About this exercise ▸ Restate word for word the lines of the material below, from the line with "Section 6.4.7](http://www.iana.org/go/rfc7231) |" to the line with "Section 3.1](http://www.iana.org/go/rfc7235) |", both lines included, and no others.
────────────────────────────────────────
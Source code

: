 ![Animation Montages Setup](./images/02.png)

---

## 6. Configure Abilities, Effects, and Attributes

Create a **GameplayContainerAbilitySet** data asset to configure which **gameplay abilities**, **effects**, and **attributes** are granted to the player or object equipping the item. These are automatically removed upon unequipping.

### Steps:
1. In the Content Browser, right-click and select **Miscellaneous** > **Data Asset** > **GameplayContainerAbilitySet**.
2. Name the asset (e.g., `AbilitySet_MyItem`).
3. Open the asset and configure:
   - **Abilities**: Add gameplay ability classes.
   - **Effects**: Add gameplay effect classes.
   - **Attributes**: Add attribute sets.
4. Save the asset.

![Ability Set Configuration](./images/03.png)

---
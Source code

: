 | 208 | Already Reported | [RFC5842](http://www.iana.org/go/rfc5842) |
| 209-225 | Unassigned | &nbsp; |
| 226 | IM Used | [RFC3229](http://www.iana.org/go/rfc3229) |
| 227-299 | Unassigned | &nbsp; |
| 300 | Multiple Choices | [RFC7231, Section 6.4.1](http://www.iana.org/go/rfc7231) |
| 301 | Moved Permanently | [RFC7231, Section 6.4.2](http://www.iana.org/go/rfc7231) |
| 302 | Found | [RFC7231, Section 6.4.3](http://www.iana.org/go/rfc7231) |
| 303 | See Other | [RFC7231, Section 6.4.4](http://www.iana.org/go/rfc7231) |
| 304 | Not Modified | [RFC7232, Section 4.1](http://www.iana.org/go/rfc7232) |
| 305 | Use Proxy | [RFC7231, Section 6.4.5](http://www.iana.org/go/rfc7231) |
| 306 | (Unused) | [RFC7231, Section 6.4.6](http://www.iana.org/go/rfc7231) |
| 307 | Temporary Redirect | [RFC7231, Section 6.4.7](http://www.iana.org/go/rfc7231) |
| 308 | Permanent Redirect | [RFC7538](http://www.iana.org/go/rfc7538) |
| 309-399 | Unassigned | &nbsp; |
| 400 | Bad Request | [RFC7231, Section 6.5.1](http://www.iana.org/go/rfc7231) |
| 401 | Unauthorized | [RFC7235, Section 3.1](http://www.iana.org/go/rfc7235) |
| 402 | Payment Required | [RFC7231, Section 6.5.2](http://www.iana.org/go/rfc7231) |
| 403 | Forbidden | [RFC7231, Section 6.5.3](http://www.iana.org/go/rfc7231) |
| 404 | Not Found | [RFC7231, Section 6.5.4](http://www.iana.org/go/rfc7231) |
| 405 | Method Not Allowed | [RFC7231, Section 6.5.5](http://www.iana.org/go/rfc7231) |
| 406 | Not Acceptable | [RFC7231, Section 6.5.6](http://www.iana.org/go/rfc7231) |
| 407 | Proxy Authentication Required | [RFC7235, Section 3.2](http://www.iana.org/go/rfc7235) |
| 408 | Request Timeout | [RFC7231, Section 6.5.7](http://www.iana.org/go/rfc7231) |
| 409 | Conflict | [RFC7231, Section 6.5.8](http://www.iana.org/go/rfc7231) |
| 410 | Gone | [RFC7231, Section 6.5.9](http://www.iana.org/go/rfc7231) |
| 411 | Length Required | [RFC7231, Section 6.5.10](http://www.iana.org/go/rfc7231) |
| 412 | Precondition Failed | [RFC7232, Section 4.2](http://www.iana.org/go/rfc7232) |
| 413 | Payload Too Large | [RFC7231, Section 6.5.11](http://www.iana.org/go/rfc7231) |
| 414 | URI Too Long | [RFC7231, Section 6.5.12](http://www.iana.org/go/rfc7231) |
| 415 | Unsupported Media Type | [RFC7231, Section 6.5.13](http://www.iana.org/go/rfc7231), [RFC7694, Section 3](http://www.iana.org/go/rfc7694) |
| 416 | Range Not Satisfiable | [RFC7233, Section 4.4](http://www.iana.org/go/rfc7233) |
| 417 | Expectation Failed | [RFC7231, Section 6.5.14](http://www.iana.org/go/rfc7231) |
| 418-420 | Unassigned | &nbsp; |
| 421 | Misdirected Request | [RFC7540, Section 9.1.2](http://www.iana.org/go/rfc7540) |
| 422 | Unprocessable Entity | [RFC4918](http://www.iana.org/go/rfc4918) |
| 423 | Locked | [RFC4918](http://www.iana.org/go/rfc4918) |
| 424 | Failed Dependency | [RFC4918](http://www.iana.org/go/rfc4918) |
────────────────────────────────────────
Answer box ▸
| 307 | Temporary Redirect | [RFC7231, Section 6.4.7](http://www.iana.org/go/rfc7231) |
| 308 | Permanent Redirect | [RFC7538](http://www.iana.org/go/rfc7538) |
| 309-399 | Unassigned | &nbsp; |
| 400 | Bad Request | [RFC7231, Section 6.5.1](http://www.iana.org/go/rfc7231) |
| 401 | Unauthorized | [RFC7235, Section 3.1](http://www.iana.org/go/rfc7235) |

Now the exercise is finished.